RipDelight
This is a tender, generous movie that likes its characters and presents them as real people, full of flaws and strengths.
marcslope
And I don't know where you'll see it. Just saw it at Cinefest in Syracuse, and literally watched with my mouth open. A pseudo-Ruritanian musical romance, and kind of a 1931 cross between "Song of Norway" and "Playboy After Dark," with traces of Lubitsch in it and an odd international cast (it was a French-British-German co-production) that looks lost. Filmed on some French island, which doubles here as a mythical kingdom where King Emil Jannings has 365 wives, and Sidney Fox wants to neutralize the other 364. So there are numerous sort-of- Berkeley-style musical numbers consisting of maidens in filmy garments running and giggling across the frame and singing some unintelligible Clifford Grey lyrics.
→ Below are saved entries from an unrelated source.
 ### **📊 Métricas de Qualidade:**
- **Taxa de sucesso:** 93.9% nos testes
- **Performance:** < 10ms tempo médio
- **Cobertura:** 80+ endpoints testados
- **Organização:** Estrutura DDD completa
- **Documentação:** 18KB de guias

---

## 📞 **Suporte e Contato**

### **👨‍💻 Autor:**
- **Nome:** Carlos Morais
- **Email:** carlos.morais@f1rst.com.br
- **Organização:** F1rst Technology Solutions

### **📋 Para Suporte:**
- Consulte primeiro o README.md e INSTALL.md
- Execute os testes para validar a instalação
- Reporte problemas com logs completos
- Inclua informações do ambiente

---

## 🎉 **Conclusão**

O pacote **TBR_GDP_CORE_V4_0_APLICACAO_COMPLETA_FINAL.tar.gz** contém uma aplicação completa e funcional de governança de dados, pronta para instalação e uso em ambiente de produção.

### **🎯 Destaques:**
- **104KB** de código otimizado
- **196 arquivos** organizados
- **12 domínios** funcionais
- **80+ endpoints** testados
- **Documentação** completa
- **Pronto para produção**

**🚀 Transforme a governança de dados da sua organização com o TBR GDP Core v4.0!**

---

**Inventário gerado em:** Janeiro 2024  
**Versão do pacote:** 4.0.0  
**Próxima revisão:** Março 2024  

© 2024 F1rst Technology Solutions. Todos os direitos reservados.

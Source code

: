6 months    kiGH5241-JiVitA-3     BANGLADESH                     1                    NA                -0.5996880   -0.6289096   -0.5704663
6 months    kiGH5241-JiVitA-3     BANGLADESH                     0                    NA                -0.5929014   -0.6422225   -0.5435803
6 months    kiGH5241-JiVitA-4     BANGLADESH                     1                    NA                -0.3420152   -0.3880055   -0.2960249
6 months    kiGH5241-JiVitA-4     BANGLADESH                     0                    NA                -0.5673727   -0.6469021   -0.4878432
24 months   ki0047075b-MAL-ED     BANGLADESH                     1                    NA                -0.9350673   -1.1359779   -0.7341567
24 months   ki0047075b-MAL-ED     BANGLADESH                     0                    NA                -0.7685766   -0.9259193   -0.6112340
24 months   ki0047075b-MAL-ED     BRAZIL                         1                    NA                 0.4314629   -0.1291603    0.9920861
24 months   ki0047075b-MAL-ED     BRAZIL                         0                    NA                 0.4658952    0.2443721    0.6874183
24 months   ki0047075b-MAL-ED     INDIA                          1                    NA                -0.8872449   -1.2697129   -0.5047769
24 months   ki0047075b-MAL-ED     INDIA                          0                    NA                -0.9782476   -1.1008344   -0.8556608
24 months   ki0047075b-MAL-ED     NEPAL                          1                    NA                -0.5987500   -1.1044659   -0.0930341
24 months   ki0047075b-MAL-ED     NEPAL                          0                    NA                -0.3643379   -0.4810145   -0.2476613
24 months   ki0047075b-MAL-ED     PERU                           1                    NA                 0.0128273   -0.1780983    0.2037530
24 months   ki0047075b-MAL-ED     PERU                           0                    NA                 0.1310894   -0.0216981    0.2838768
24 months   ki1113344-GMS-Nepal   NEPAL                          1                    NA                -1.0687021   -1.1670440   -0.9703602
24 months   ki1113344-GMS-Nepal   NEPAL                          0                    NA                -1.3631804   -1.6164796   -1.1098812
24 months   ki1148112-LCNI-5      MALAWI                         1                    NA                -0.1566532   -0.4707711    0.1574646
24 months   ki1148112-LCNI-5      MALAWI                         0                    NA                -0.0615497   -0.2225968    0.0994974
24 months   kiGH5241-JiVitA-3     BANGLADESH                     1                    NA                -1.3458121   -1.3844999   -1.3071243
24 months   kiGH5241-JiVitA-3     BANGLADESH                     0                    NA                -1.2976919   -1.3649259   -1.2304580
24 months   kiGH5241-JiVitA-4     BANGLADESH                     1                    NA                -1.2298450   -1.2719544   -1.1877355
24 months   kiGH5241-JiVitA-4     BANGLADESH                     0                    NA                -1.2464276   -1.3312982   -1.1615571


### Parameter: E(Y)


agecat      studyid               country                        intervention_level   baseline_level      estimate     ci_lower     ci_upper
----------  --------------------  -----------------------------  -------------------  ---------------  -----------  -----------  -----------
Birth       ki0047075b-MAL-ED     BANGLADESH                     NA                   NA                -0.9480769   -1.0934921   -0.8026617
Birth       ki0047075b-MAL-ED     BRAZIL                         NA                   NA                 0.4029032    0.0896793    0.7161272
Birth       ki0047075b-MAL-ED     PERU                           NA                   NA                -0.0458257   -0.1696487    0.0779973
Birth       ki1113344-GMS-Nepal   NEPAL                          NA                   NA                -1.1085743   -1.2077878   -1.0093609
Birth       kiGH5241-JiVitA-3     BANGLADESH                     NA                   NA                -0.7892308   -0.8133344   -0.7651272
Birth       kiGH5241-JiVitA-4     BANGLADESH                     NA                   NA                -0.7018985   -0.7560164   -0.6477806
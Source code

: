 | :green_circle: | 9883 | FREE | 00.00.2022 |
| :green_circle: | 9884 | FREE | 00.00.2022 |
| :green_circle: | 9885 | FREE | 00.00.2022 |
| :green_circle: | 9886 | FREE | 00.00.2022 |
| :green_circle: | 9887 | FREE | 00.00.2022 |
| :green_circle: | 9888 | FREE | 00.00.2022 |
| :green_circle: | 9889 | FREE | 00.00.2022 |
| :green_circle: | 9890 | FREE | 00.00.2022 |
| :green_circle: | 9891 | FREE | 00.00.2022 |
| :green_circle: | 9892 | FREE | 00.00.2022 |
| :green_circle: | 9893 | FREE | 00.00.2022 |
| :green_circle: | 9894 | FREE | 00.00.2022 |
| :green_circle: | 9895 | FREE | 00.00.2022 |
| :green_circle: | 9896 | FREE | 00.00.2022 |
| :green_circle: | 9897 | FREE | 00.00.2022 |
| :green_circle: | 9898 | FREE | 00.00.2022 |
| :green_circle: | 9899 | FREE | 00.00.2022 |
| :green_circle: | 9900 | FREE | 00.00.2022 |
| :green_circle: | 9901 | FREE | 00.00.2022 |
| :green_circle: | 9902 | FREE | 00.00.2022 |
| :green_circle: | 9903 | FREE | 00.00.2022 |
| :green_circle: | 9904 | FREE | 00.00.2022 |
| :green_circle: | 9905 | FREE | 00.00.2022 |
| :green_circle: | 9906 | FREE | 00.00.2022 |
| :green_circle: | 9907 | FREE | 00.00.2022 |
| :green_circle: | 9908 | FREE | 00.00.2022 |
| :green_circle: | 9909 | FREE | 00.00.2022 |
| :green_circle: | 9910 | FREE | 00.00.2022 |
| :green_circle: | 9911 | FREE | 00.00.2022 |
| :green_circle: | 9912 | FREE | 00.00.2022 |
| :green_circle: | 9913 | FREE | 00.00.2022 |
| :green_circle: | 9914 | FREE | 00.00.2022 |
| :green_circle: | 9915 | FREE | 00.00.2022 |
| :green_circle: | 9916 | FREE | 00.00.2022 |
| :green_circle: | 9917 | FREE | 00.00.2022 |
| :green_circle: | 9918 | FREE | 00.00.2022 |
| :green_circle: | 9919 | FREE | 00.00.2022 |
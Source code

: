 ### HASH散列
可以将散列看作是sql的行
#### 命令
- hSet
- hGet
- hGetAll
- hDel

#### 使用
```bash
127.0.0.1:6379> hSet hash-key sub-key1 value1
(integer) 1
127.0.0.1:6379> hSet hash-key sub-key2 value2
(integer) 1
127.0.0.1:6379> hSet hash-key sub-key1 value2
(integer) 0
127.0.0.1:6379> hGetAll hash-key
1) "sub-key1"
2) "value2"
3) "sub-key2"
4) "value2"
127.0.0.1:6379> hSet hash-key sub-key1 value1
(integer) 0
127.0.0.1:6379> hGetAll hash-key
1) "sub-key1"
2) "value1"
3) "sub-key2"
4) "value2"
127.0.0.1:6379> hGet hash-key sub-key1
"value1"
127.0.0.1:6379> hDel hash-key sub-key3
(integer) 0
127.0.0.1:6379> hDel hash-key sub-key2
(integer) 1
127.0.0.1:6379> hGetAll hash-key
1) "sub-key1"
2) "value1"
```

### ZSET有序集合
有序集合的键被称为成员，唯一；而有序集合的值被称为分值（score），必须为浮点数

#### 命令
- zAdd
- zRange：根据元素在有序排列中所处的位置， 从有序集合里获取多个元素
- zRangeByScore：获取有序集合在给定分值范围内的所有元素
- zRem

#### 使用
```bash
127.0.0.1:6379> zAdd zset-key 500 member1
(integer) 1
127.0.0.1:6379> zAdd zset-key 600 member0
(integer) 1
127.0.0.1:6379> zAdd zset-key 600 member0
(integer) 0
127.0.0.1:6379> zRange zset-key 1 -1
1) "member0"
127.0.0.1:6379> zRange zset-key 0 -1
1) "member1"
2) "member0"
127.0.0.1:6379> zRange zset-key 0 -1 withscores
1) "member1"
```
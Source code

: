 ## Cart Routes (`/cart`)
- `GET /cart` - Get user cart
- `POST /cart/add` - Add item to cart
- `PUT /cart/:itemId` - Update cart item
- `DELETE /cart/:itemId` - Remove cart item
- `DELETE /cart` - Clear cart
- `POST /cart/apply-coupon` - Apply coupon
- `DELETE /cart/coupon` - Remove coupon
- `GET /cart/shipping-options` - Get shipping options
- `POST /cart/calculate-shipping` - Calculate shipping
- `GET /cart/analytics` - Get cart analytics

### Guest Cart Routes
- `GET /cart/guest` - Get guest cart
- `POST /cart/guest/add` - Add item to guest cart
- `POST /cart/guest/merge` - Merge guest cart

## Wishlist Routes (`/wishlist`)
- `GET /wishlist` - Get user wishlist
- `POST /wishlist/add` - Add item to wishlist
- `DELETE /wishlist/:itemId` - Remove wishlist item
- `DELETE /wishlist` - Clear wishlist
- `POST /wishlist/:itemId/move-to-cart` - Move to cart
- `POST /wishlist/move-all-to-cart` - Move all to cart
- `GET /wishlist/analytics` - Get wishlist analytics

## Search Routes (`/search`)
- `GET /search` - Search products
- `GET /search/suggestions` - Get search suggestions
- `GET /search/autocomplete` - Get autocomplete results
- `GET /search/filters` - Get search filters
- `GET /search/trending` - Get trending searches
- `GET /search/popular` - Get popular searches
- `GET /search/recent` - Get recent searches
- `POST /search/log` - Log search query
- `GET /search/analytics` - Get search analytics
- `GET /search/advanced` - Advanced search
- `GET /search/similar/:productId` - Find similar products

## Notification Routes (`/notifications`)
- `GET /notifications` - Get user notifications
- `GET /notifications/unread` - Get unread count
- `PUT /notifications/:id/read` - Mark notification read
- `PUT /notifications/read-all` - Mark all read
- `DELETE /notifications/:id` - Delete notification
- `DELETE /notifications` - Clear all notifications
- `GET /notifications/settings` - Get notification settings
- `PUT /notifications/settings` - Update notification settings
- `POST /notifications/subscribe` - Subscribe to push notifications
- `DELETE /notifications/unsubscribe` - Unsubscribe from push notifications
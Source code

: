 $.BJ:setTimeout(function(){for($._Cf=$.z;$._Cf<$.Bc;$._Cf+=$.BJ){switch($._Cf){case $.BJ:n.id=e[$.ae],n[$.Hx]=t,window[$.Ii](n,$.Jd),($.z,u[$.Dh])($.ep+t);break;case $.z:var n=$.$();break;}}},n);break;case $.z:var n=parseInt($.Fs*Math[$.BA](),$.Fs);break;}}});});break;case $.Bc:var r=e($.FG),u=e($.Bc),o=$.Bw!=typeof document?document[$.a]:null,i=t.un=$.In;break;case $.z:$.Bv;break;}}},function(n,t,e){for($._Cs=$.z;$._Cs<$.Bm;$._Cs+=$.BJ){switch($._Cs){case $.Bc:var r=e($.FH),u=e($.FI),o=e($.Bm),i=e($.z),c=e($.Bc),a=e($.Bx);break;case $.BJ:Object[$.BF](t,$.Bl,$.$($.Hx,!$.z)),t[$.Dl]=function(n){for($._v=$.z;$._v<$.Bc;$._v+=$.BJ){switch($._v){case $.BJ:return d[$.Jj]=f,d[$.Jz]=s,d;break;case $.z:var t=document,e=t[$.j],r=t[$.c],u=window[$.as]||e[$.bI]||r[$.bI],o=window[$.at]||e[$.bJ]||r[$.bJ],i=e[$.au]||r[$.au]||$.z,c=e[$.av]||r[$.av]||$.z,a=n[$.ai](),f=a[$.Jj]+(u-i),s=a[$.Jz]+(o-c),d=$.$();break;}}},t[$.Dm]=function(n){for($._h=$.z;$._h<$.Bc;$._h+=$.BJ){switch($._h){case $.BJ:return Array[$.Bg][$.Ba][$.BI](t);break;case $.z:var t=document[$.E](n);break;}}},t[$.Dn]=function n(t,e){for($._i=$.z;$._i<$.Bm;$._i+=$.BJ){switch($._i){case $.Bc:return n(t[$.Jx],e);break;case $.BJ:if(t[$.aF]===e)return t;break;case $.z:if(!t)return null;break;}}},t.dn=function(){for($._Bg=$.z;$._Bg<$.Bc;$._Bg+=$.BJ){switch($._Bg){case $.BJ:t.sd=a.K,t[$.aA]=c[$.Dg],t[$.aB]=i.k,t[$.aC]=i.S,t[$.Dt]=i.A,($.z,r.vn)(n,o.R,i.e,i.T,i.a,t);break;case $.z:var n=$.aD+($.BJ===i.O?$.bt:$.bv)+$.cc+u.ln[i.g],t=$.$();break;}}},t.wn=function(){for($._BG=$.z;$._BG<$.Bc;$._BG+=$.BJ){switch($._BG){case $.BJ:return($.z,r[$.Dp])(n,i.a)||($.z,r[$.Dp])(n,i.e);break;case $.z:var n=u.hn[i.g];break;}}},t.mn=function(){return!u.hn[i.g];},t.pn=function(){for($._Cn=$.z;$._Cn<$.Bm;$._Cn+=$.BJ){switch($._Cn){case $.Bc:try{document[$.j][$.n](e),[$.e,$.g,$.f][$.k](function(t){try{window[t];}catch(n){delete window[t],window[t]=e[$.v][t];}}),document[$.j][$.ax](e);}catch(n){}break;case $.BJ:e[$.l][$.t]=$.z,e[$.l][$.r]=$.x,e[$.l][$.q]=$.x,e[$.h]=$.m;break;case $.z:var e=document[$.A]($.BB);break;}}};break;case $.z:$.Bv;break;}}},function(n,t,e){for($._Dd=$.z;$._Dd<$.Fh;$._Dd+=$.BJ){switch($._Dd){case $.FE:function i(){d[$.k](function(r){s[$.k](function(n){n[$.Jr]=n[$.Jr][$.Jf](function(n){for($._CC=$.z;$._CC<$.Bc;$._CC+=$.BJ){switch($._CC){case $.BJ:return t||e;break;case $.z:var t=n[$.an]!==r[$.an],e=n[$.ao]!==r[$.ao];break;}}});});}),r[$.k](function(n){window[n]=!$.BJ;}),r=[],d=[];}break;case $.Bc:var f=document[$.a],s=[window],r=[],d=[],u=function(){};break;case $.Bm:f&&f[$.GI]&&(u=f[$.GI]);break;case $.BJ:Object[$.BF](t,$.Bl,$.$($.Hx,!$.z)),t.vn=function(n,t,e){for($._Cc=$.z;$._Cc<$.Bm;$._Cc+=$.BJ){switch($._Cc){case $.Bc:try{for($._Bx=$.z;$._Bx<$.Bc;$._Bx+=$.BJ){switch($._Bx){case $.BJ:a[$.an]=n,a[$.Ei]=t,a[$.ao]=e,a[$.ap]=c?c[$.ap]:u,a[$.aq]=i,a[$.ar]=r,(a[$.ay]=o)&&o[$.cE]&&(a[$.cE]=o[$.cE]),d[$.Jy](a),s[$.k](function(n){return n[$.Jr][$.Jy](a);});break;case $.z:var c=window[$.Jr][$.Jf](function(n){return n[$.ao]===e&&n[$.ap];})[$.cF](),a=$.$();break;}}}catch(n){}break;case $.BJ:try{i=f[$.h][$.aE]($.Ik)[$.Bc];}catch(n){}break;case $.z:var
It seems this kingdom is a happy one despite the presence of slaves and no discernible economy, and while all the wives are young and nubile and adore their porcine patriarch (Jannings looks a little like Karl Rove), women over 35 don long dowdy garments and severe tight-jawed expressions and become mistresses to the maidens. (One is punished by being hoisted on a crane and ridiculed by everyone, which the film regards as innocent merriment.) There's also a pilot from the outside world played by a rather dashing young Spaniard, and very little plot. This thing cost $2 million in 1931 dollars and made none of it back, and the producer committed suicide. Jannings, who evidently learned his lines phonetically, conveys no acting genius here, and it's meant to be whimsical and delightful but it's just incredibly odd. Still, it looks like no other movie, and it's fascinating, if not exactly competent.